Are Pretrained Image Matchers Good Enough for SAR-Optical Satellite Registration?¶

Conference: CVPR 2026 arXiv: 2604.10217 Code: None Area: Remote Sensing Imagery Keywords: SAR-optical registration, image matching, cross-modal, zero-shot transfer, satellite imagery

TL;DR¶

This paper evaluates 24 families of pretrained image matchers on SAR-optical satellite registration under a zero-shot setting, finding that deployment protocol choices (geometric model, tile size, etc.) can affect accuracy by up to 33×, sometimes surpassing the effect of switching the matcher itself.

Background & Motivation¶

Background: Cloud cover during disaster response frequently renders optical imagery unavailable, necessitating the registration of SAR images to optical basemaps for generating georeferenced damage assessments. However, state-of-the-art image matchers are designed for indoor, urban, or natural scene imagery.

Limitations of Prior Work: Optical and SAR sensors observe the same scene through fundamentally different physical mechanisms — optical sensors capture reflected light (texture-rich), while SAR captures radar backscatter (speckle noise, layover, radiometric inversion). Whether pretrained matchers can function under such extreme domain shift remains unclear.

Key Challenge: Cross-modal matching requires modality-invariant feature representations, yet pretrained data contains virtually no satellite or SAR imagery.

Goal: Evaluate the cross-modal satellite registration performance of 24 matcher families in a purely zero-shot setting, without any fine-tuning or domain adaptation.

Key Insight: A unified, deterministic evaluation protocol encompassing large-image tile-based inference, robust geometric filtering, and tie-point-anchored metrics.

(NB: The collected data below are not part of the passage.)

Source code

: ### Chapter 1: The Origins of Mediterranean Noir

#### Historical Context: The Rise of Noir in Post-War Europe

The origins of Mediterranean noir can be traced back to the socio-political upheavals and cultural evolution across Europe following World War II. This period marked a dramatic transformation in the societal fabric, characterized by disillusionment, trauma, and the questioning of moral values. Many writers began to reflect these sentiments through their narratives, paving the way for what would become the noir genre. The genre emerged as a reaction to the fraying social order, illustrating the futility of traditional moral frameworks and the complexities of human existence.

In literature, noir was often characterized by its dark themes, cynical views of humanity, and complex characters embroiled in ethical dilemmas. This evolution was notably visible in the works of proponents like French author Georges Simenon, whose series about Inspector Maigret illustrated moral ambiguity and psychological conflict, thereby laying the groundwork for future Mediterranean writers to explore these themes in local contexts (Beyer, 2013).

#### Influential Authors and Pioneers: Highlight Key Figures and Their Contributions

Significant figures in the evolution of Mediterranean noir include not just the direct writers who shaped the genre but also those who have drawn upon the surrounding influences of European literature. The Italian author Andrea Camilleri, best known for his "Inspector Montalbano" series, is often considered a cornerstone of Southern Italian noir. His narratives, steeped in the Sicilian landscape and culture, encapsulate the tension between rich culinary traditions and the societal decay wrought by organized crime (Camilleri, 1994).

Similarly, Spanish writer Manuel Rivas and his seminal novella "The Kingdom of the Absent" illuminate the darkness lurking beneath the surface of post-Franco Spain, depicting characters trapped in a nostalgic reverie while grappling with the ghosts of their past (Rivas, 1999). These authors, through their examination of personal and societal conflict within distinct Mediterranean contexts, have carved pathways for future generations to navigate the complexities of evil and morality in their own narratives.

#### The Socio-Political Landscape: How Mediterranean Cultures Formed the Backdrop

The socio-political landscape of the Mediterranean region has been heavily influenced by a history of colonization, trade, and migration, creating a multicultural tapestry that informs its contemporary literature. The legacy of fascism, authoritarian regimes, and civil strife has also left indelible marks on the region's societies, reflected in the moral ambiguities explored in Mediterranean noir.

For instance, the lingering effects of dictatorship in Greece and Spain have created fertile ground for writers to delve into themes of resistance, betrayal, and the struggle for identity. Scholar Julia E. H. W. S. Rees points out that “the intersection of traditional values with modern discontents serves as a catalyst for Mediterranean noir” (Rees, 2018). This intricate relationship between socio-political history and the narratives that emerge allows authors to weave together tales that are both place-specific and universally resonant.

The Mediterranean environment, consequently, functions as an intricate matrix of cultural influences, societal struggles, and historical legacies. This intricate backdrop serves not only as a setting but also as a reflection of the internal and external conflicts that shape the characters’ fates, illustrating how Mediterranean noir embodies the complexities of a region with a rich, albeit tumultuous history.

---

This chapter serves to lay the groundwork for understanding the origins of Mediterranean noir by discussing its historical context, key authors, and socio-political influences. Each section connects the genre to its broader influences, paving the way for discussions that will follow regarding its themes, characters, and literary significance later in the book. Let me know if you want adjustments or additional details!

Core Idea: Cross-modal transfer is asymmetric — explicit cross-modal training does not consistently outperform training on natural images alone, and foundation model features may partially substitute for cross-modal supervision.

Method¶

Overall Architecture¶

24 matcher families × unified evaluation protocol (tile-based inference + RANSAC geometric filtering + tie-point metrics) × SpaceNet9 and two additional cross-modal benchmarks. Deployment protocol choices (geometric model, tile size, inlier gating) are systematically ablated.

Key Designs¶

Unified Evaluation Protocol:
- Function: Ensures all 24 matchers are evaluated under fully comparable conditions.
- Mechanism: Tile-based inference for handling the very high resolution of satellite imagery, affine RANSAC or fundamental matrix RANSAC for geometric filtering, and tie-point-anchored reprojection error metrics.
- Design Motivation: Different matcher papers employ different evaluation setups, making direct comparison meaningless without standardization.
Deployment Protocol Sensitivity Analysis:
- Function: Quantifies the impact of hyperparameter choices on registration accuracy.
- Mechanism: Systematic sweep over protocol parameters including geometric model (affine/fundamental matrix/homography), tile size, and inlier gating threshold. Using affine geometry alone reduces mean error from 12.34 px to 9.74 px. A single matcher can exhibit up to 33× accuracy variation across different protocols.
- Design Motivation: In practical deployment, protocol selection may matter more than matcher selection.
Cross-Modal Transfer Asymmetry Finding:
- Function: Reveals that explicit cross-modal training is not a prerequisite for strong performance.
- Mechanism: XoFTR (trained on visible-thermal pairs) and RoMa (no cross-modal training) both achieve the lowest mean error of 3.0 px. MatchAnything-ELoFTR (trained on synthetic cross-modal pairs) follows closely at 3.4 px. DINOv2 foundation model features may provide partial modality invariance.
- Design Motivation: Challenges the intuition that cross-modal tasks necessarily require cross-modal training.

Loss & Training¶

This is a purely zero-shot evaluation study; no training is involved. All matchers use their official pretrained weights.

Key Experimental Results¶

Main Results¶

Matcher	SpaceNet9 Mean Error (px)	Cross-Modal Training
XoFTR	3.0	Yes (visible–thermal)
RoMa	3.0	No
MatchAnything-ELoFTR	3.4	Yes (synthetic cross-modal)
MASt3R/DUSt3R	Protocol-sensitive	No (3D reconstruction)

Ablation Study¶

Protocol Choice	Mean Error Change	Note
Affine geometry vs. others	12.34→9.74 px	21% reduction
Tile size variation	Up to 33× difference	For individual matchers
Inlier gating variation	Significant impact	Both overly strict and overly loose settings degrade performance

Key Findings¶

The impact of deployment protocol choices can exceed that of switching matchers — affine geometry alone reduces error by 21%.
3D reconstruction-based matchers (MASt3R/DUSt3R) are highly fragile under default settings and are heavily dependent on protocol configuration.
DINOv2 foundation model features may provide a form of implicit modality invariance.

Highlights & Insights¶

"Protocol over algorithm" finding: For practitioners, optimizing the deployment protocol may be more effective than replacing the matcher.
Cross-modal transfer asymmetry: Counterintuitively, RoMa achieves the lowest error without any cross-modal training.
Hypothesis of implicit modality invariance in DINOv2: Foundation model features may inherently generalize across modalities.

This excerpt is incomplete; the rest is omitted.